• [Exercise directions] Beginning at the top of the data below, restate every line word for word until the line containing "Repository realizzato per" has been included, and omit the pictures.

[Stored records]
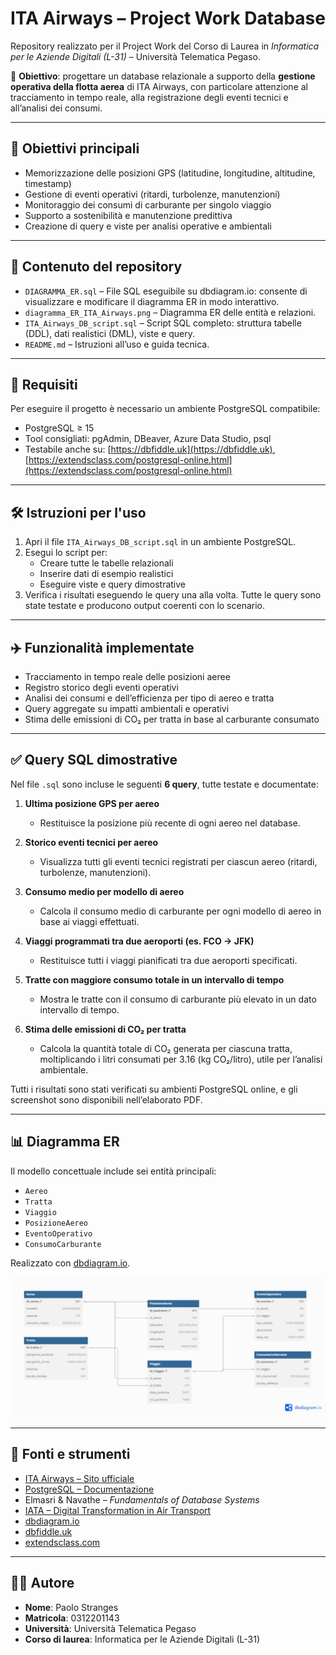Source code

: # ITA Airways – Project Work Database

Repository realizzato per il Project Work del Corso di Laurea in *Informatica per le Aziende Digitali (L-31)* – Università Telematica Pegaso.

📌 **Obiettivo**: progettare un database relazionale a supporto della **gestione operativa della flotta aerea** di ITA Airways, con particolare attenzione al tracciamento in tempo reale, alla registrazione degli eventi tecnici e all’analisi dei consumi.

---

## 🎯 Obiettivi principali

- Memorizzazione delle posizioni GPS (latitudine, longitudine, altitudine, timestamp)
- Gestione di eventi operativi (ritardi, turbolenze, manutenzioni)
- Monitoraggio dei consumi di carburante per singolo viaggio
- Supporto a sostenibilità e manutenzione predittiva
- Creazione di query e viste per analisi operative e ambientali

---

## 📂 Contenuto del repository

- `DIAGRAMMA_ER.sql` – File SQL eseguibile su dbdiagram.io: consente di visualizzare e modificare il diagramma ER in modo interattivo.
- `diagramma_ER_ITA_Airways.png` – Diagramma ER delle entità e relazioni.
- `ITA_Airways_DB_script.sql` – Script SQL completo: struttura tabelle (DDL), dati realistici (DML), viste e query.
- `README.md` – Istruzioni all’uso e guida tecnica.

---

## 🧰 Requisiti

Per eseguire il progetto è necessario un ambiente PostgreSQL compatibile:

- PostgreSQL ≥ 15
- Tool consigliati: pgAdmin, DBeaver, Azure Data Studio, psql
- Testabile anche su: [https://dbfiddle.uk](https://dbfiddle.uk), [https://extendsclass.com/postgresql-online.html](https://extendsclass.com/postgresql-online.html)

---

## 🛠️ Istruzioni per l'uso

1. Apri il file `ITA_Airways_DB_script.sql` in un ambiente PostgreSQL.
2. Esegui lo script per:
   - Creare tutte le tabelle relazionali
   - Inserire dati di esempio realistici
   - Eseguire viste e query dimostrative
3. Verifica i risultati eseguendo le query una alla volta. Tutte le query sono state testate e producono output coerenti con lo scenario.

---

## ✈️ Funzionalità implementate

- Tracciamento in tempo reale delle posizioni aeree  
- Registro storico degli eventi operativi  
- Analisi dei consumi e dell’efficienza per tipo di aereo e tratta  
- Query aggregate su impatti ambientali e operativi  
- Stima delle emissioni di CO₂ per tratta in base al carburante consumato

---

## ✅ Query SQL dimostrative

Nel file `.sql` sono incluse le seguenti **6 query**, tutte testate e documentate:

1. **Ultima posizione GPS per aereo**
   - Restituisce la posizione più recente di ogni aereo nel database.
   
2. **Storico eventi tecnici per aereo**
   - Visualizza tutti gli eventi tecnici registrati per ciascun aereo (ritardi, turbolenze, manutenzioni).
   
3. **Consumo medio per modello di aereo**
   - Calcola il consumo medio di carburante per ogni modello di aereo in base ai viaggi effettuati.
   
4. **Viaggi programmati tra due aeroporti (es. FCO → JFK)**
   - Restituisce tutti i viaggi pianificati tra due aeroporti specificati.
   
5. **Tratte con maggiore consumo totale in un intervallo di tempo**
   - Mostra le tratte con il consumo di carburante più elevato in un dato intervallo di tempo.

6. **Stima delle emissioni di CO₂ per tratta**
   - Calcola la quantità totale di CO₂ generata per ciascuna tratta, moltiplicando i litri consumati per 3.16 (kg CO₂/litro), utile per l’analisi ambientale.

Tutti i risultati sono stati verificati su ambienti PostgreSQL online, e gli screenshot sono disponibili nell’elaborato PDF.

---

## 📊 Diagramma ER

Il modello concettuale include sei entità principali:

- `Aereo`
- `Tratta`
- `Viaggio`
- `PosizioneAereo`
- `EventoOperativo`
- `ConsumoCarburante`

Realizzato con [dbdiagram.io](https://dbdiagram.io).

<p align="center">
  <img src="DIAGRAMMA__ER_ITA_Airways.png" alt="Diagramma ER" width="700"/>
</p>

---

## 📖 Fonti e strumenti

- [ITA Airways – Sito ufficiale](https://www.ita-airways.com)
- [PostgreSQL – Documentazione](https://www.postgresql.org/docs)
- Elmasri & Navathe – *Fundamentals of Database Systems*
- [IATA – Digital Transformation in Air Transport](https://www.iata.org)
- [dbdiagram.io](https://dbdiagram.io)
- [dbfiddle.uk](https://dbfiddle.uk)
- [extendsclass.com](https://extendsclass.com/postgresql-online.html)

---

## 👨‍💻 Autore

- **Nome**: Paolo Stranges  
- **Matricola**: 0312201143  
- **Università**: Università Telematica Pegaso  
- **Corso di laurea**: Informatica per le Aziende Digitali (L-31)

• [Task answer]
Source code

: # ITA Airways – Project Work Database

Repository realizzato per il Project Work del Corso di Laurea in *Informatica per le Aziende Digitali (L-31)* – Università Telematica Pegaso.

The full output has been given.